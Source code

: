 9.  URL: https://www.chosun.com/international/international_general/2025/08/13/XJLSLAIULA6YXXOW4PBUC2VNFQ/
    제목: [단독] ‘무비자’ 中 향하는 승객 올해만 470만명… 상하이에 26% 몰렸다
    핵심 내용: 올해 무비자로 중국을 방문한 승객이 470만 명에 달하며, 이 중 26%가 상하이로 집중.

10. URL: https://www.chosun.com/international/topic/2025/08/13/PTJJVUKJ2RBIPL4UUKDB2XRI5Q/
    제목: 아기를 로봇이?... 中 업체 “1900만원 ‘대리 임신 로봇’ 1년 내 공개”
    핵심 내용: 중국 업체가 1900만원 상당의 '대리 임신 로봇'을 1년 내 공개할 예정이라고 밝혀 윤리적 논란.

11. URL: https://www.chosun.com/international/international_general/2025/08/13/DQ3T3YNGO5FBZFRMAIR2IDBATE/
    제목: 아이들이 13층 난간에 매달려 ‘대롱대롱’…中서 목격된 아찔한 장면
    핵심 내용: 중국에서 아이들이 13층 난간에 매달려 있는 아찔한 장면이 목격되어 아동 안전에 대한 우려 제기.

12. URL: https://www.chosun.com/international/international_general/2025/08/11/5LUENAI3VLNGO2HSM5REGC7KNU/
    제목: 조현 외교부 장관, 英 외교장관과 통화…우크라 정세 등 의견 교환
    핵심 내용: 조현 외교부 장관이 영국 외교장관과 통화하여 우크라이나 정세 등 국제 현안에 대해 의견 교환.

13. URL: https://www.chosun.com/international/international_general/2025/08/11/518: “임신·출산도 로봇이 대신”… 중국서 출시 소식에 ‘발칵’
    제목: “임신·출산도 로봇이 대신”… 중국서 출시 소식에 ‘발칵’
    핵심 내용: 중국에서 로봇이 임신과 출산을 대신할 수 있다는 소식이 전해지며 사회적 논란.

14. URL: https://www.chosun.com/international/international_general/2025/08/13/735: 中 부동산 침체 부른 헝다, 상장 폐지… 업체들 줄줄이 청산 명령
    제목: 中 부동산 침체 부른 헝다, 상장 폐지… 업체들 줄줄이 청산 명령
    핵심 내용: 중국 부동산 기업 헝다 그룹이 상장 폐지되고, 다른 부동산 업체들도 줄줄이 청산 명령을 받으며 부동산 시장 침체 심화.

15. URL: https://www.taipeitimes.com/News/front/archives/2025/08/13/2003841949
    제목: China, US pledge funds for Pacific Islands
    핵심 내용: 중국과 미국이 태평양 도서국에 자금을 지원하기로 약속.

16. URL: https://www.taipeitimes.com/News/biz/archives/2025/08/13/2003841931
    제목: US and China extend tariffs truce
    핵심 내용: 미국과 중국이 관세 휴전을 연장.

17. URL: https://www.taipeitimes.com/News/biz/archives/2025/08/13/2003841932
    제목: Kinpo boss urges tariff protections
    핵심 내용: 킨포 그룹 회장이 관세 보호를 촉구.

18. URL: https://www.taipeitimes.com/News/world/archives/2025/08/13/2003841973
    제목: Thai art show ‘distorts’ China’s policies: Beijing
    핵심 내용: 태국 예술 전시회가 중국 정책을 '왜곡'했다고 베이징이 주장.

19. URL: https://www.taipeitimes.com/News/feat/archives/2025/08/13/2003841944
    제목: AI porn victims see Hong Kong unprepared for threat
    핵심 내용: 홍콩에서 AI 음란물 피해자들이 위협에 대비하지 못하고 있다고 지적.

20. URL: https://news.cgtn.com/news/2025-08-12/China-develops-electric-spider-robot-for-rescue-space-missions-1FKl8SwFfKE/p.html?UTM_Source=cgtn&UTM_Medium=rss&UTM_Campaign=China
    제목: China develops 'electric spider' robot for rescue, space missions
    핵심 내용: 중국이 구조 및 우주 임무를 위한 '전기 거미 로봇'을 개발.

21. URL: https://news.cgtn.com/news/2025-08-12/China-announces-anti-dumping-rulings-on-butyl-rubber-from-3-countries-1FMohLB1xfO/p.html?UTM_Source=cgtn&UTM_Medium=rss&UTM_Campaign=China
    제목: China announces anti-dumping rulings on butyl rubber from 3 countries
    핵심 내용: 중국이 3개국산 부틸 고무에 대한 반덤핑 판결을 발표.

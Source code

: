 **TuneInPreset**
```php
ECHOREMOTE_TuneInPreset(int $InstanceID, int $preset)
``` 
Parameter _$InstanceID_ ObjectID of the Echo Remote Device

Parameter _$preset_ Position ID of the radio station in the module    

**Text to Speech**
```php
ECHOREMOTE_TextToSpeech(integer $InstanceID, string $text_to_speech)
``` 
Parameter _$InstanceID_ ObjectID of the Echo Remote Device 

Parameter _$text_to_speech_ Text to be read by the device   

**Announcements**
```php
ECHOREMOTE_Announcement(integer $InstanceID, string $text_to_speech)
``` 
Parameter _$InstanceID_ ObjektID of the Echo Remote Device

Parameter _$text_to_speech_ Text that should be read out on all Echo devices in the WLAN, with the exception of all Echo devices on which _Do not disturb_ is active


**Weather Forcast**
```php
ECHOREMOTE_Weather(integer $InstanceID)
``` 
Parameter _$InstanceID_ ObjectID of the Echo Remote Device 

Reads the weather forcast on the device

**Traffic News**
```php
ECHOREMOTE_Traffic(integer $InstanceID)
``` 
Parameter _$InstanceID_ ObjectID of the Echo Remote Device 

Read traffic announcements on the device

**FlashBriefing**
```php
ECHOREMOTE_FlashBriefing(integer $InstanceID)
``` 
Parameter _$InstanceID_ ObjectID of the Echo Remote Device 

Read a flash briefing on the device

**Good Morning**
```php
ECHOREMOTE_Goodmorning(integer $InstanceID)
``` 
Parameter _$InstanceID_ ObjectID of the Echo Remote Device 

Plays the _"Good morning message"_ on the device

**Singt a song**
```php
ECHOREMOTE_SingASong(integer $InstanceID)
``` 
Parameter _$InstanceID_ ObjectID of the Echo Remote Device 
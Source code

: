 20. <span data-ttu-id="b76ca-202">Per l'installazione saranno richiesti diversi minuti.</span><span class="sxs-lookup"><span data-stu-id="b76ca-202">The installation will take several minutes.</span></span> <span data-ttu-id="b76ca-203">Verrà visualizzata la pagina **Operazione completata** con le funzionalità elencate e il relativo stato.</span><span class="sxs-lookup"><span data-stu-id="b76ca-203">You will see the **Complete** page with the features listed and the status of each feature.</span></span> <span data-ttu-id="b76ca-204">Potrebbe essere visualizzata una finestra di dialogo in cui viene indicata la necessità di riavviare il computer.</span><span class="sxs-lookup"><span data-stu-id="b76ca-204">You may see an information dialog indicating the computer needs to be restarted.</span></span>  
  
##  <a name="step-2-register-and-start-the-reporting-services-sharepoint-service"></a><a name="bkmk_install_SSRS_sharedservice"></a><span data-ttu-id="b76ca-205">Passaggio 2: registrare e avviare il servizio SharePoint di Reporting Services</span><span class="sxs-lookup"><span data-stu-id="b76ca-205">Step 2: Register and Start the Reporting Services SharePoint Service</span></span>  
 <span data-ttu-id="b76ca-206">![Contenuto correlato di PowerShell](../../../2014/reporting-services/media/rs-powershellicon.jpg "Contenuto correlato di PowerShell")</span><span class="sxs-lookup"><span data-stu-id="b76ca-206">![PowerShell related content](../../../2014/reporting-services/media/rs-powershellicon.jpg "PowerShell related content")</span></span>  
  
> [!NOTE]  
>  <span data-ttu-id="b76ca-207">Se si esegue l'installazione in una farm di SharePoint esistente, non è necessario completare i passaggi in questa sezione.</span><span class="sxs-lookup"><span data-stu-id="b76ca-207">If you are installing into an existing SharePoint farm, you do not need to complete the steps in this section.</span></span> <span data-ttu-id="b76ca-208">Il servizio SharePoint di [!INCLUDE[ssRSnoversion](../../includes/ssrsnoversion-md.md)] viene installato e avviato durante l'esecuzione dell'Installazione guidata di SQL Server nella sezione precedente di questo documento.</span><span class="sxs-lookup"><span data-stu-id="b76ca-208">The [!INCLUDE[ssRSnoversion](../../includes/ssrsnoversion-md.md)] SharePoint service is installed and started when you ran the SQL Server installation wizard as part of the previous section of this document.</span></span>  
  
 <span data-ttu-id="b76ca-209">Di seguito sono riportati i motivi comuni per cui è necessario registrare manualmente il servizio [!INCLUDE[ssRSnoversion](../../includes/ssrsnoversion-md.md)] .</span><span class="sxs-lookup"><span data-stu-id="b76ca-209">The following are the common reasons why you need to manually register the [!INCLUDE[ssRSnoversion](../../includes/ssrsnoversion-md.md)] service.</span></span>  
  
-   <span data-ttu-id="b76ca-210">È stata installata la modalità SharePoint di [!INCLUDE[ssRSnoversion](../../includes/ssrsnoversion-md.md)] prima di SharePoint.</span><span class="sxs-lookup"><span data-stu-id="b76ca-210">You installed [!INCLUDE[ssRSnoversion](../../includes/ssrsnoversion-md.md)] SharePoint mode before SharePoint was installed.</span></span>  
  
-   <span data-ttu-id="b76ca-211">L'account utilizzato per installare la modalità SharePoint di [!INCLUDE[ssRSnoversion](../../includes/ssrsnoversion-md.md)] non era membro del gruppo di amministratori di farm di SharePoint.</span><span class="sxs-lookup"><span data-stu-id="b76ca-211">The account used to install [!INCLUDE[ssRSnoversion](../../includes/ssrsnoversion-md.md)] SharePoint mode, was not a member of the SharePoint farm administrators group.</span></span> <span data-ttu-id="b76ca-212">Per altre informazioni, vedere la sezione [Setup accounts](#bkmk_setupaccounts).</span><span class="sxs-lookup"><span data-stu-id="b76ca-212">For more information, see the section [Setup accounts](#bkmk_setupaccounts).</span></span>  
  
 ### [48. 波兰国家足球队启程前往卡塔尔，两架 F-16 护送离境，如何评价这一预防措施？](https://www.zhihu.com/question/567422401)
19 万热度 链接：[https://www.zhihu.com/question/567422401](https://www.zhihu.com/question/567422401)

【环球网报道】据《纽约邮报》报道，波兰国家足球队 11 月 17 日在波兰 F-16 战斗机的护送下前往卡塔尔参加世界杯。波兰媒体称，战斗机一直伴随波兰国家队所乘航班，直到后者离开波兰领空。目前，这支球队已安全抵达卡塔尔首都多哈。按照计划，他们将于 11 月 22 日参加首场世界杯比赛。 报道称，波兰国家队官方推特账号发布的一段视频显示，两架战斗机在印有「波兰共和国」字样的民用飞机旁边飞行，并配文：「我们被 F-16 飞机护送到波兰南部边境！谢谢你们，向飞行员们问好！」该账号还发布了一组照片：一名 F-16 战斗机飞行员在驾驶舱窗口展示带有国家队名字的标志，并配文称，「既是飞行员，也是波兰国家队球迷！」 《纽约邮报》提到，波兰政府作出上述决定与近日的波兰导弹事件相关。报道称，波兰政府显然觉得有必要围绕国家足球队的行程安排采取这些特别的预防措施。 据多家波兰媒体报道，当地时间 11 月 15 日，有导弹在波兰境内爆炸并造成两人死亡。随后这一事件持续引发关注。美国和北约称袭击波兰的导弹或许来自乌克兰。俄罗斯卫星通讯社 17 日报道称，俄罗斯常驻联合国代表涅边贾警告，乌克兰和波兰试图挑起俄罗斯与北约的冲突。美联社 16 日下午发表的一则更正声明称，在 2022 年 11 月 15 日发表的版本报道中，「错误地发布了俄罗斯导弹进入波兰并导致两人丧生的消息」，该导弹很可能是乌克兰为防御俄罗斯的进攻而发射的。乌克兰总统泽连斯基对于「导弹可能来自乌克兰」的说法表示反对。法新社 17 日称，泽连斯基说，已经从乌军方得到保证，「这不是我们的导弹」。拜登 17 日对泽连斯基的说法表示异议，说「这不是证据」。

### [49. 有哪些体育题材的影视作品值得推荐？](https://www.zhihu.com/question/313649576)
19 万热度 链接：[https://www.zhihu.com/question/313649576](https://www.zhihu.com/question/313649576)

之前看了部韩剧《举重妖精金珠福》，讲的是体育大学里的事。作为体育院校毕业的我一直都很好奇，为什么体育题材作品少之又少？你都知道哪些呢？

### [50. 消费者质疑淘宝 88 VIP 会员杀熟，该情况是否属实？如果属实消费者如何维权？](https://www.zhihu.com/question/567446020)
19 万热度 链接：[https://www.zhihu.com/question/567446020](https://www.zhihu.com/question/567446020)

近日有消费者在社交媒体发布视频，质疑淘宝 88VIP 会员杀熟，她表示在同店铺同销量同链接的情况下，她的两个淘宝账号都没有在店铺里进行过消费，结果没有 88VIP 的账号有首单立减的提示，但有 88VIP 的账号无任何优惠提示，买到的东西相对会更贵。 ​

• • •

The string "information" appears on how many lines of the records? State the number alone.

2